##### Input material #####
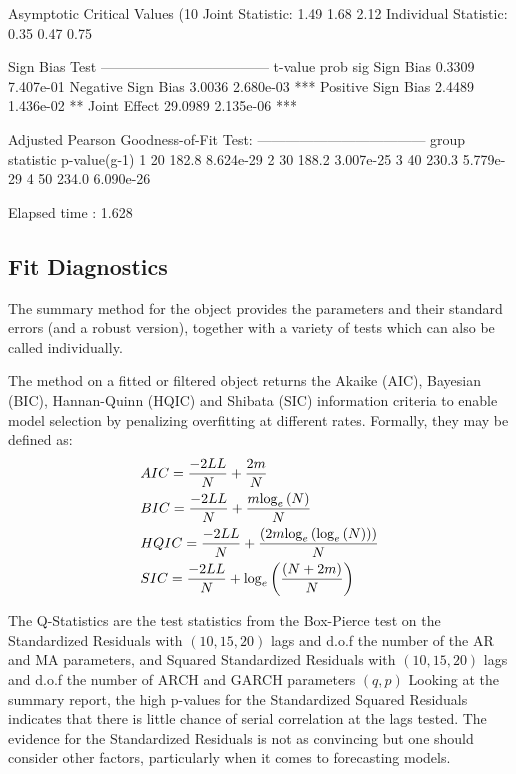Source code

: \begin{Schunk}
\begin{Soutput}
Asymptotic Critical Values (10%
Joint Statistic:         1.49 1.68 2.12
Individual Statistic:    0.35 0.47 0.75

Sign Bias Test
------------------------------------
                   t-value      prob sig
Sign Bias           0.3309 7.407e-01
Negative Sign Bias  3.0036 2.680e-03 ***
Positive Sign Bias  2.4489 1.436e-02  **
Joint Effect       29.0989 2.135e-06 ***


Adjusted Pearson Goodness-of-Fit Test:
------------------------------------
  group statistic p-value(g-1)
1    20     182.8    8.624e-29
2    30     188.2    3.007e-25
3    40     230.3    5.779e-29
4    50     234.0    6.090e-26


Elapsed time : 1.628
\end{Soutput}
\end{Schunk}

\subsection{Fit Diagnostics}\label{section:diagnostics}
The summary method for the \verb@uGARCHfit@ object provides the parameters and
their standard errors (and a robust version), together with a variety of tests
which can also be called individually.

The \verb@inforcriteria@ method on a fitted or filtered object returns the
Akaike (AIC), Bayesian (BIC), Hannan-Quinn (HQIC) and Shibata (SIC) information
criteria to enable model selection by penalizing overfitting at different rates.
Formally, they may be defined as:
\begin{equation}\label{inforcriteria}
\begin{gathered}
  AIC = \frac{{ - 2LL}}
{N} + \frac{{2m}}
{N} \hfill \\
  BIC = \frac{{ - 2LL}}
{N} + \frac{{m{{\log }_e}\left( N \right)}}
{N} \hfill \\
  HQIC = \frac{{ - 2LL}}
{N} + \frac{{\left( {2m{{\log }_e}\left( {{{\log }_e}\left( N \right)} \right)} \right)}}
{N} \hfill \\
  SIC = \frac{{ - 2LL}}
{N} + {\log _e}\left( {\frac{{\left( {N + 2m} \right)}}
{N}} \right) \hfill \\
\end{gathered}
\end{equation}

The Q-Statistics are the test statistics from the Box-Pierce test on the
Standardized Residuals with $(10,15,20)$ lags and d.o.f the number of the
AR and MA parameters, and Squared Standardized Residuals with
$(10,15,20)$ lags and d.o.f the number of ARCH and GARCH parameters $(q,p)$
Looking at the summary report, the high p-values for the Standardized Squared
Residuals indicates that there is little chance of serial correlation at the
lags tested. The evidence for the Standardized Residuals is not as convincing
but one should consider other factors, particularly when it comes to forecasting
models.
#####
### Problem to solve
Without copying the pictures, transcribe the entries exactly.

### Exercise answer
Source code

: \begin{Schunk}
\begin{Soutput}
Asymptotic Critical Values (10%
Joint Statistic:         1.49 1.68 2.12
Individual Statistic:    0.35 0.47 0.75

Sign Bias Test
------------------------------------
                   t-value      prob sig
Sign Bias           0.3309 7.407e-01
Negative Sign Bias  3.0036 2.680e-03 ***
Positive Sign Bias  2.4489 1.436e-02  **
Joint Effect       29.0989 2.135e-06 ***


Adjusted Pearson Goodness-of-Fit Test:
------------------------------------
  group statistic p-value(g-1)
1    20     182.8    8.624e-29
2    30     188.2    3.007e-25
3    40     230.3    5.779e-29
4    50     234.0    6.090e-26


Elapsed time : 1.628
\end{Soutput}
\end{Schunk}

\subsection{Fit Diagnostics}\label{section:diagnostics}
The summary method for the \verb@uGARCHfit@ object provides the parameters and
their standard errors (and a robust version), together with a variety of tests
which can also be called individually.

The \verb@inforcriteria@ method on a fitted or filtered object returns the
Akaike (AIC), Bayesian (BIC), Hannan-Quinn (HQIC) and Shibata (SIC) information
criteria to enable model selection by penalizing overfitting at different rates.
Formally, they may be defined as:
\begin{equation}\label{inforcriteria}
\begin{gathered}
  AIC = \frac{{ - 2LL}}
{N} + \frac{{2m}}
{N} \hfill \\
  BIC = \frac{{ - 2LL}}
{N} + \frac{{m{{\log }_e}\left( N \right)}}
{N} \hfill \\
  HQIC = \frac{{ - 2LL}}
{N} + \frac{{\left( {2m{{\log }_e}\left( {{{\log }_e}\left( N \right)} \right)} \right)}}
{N} \hfill \\
  SIC = \frac{{ - 2LL}}
{N} + {\log _e}\left( {\frac{{\left( {N + 2m} \right)}}
{N}} \right) \hfill \\
\end{gathered}
\end{equation}

The Q-Statistics are the test statistics from the Box-Pierce test on the
Standardized Residuals with $(10,15,20)$ lags and d.o.f the number of the
AR and MA parameters, and Squared Standardized Residuals with
$(10,15,20)$ lags and d.o.f the number of ARCH and GARCH parameters $(q,p)$
Looking at the summary report, the high p-values for the Standardized Squared
Residuals indicates that there is little chance of serial correlation at the
lags tested. The evidence for the Standardized Residuals is not as convincing
but one should consider other factors, particularly when it comes to forecasting
models.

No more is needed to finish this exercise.